__EXERCISE DIRECTIONS__: This exercise asks for every line of the material that contains the word "nous".

__DATA UNDER STUDY__:
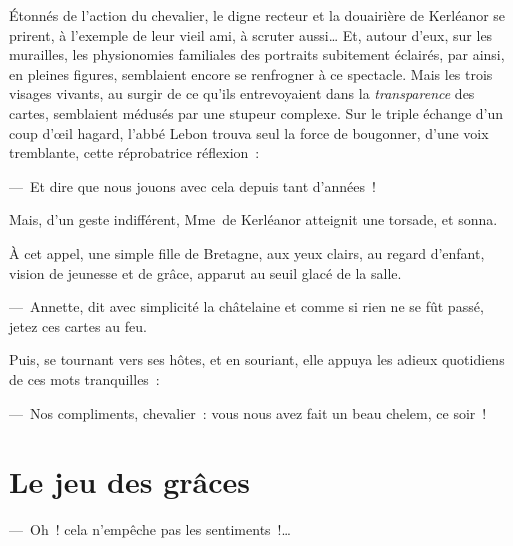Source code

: \documentclass[french,twoside]{book} %
\newcommand{\salute}[1]{\bigbreak{#1}\par\medbreak}
\begin{document}
Étonnés de l’action du chevalier, le digne   recteur et la douairière de Kerléanor se prirent, à l’exemple de leur vieil ami, à scruter aussi… Et, autour d’eux, sur les murailles, les physionomies familiales des portraits subitement éclairés, par ainsi, en pleines figures, semblaient encore se renfrogner à ce spectacle. Mais les trois visages vivants, au surgir de ce qu’ils entrevoyaient dans la \emph{transparence} des cartes, semblaient médusés par une stupeur complexe. Sur le triple échange d’un coup d’œil hagard, l’abbé Lebon trouva seul la force de bougonner, d’une voix tremblante, cette réprobatrice réflexion :\par
— Et dire que nous jouons avec cela depuis tant d’années !\par
Mais, d’un geste indifférent, Mme de Kerléanor atteignit une torsade, et sonna.\par
À cet appel, une simple fille de Bretagne, aux yeux clairs, au regard d’enfant, vision de jeunesse et de grâce, apparut au seuil glacé de la salle.\par
— Annette, dit avec simplicité la châtelaine et comme si rien ne se fût passé, jetez ces cartes au feu.\par
   Puis, se tournant vers ses hôtes, et en souriant, elle appuya les adieux quotidiens de ces mots tranquilles :\par
— Nos compliments, chevalier : vous nous avez fait un beau chelem, ce soir !
 \section[{Le jeu des grâces}]{Le jeu des grâces}\renewcommand{\leftmark}{Le jeu des grâces}


\salute{À Monsieur Victor Wilder}
\noindent — Oh ! cela n’empêche pas les sentiments !…\par
\end{document}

__SOLUTION FOR THIS EXERCISE__:
— Et dire que nous jouons avec cela depuis tant d’années !\par
— Nos compliments, chevalier : vous nous avez fait un beau chelem, ce soir !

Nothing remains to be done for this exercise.